Are kids better online learners than adults?

Are kids better online learners than adults?

Being an online teacher and an educational instructor on high school-level, I often get confronted with the conception that online teaching is only an effective learning method for adults.  It is difficult though to answer the question of how much truth lies within this opinion, since teaching methods in this field continuously proceed in order to meet the different requirements of all age groups.  

At its beginning e-learning primarily focused on conducting video lessons. Anyone is able to follow these lessons. However, in order to acquire the desired knowledge out of these lessons, patience, self-discipline and maturity is necessary; mostly abilities of adults. That is the reason, the opinion that online-teaching is primarily suitable for adults, was so widely spread.

Nowadays, technology develops rapidly and online-teaching turns education into a live process where the role of the teacher is to recognize the abilities and preferences of their students in order to find the most adequate and efficient way to teach them. Up to date e-learning tools turn education into fun. Games, quizzes, videos and many more tools have been modified so they can convey knowledge while they entertain at the same time.  

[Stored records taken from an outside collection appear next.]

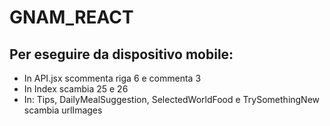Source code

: # GNAM_REACT

## Per eseguire da dispositivo mobile:
- In API.jsx scommenta riga 6 e commenta 3
- In Index scambia 25 e 26
- In: Tips, DailyMealSuggestion, SelectedWorldFood e TrySomethingNew scambia urlImages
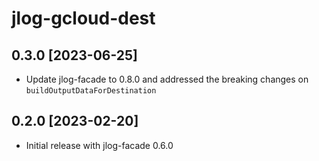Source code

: # jlog-gcloud-dest

## 0.3.0 [2023-06-25]

* Update jlog-facade to 0.8.0 and addressed the breaking changes on `buildOutputDataForDestination`

## 0.2.0 [2023-02-20]

* Initial release with jlog-facade 0.6.0
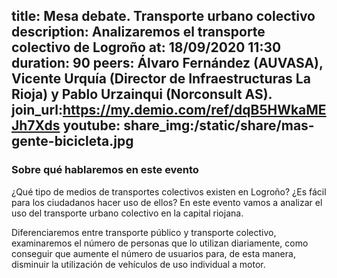 title: Mesa debate. Transporte urbano colectivo
description: Analizaremos el transporte colectivo de Logroño
at: 18/09/2020 11:30
duration: 90
peers: Álvaro Fernández (AUVASA), Vicente Urquía (Director de Infraestructuras La Rioja) y Pablo Urzainqui (Norconsult AS).
join_url:https://my.demio.com/ref/dqB5HWkaMEJh7Xds
youtube:
share_img:/static/share/mas-gente-bicicleta.jpg
----
### Sobre qué hablaremos en este evento

¿Qué tipo de medios de transportes colectivos existen en Logroño? ¿Es fácil para los ciudadanos hacer uso de ellos? En este evento vamos a analizar el uso del transporte urbano colectivo en la capital riojana.

Diferenciaremos entre transporte público y transporte colectivo, examinaremos el número de personas que lo utilizan diariamente, como conseguir que aumente el número de usuarios para, de esta manera, disminuir la utilización de vehículos de uso individual a motor.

Just consider how much easier children learn the multiplication of the number 5 in comparison with other numbers, because of the integration of the well-known game “Hide and seek”,  where the seeker was supposed to count, using only the multiples of the number 5.

Playing is the best way to pass knowledge to a child, the biggest joy that is experienced during teaching and the best approach towards the learning process.  Computers and the internet are great arms towards this direction, since more and more applications give us the possibility and help us to achieve our goal to offer better services in the field of Education.

I believe that within the next years, knowledge will be mainly transferred through computers. Considering this possibility become reality, and given the need for lifelong learning, why shouldn’t we set the ground for children in early years so they can exploit the knowledge in the best way that is offered by these new technologies, easier and without restraints?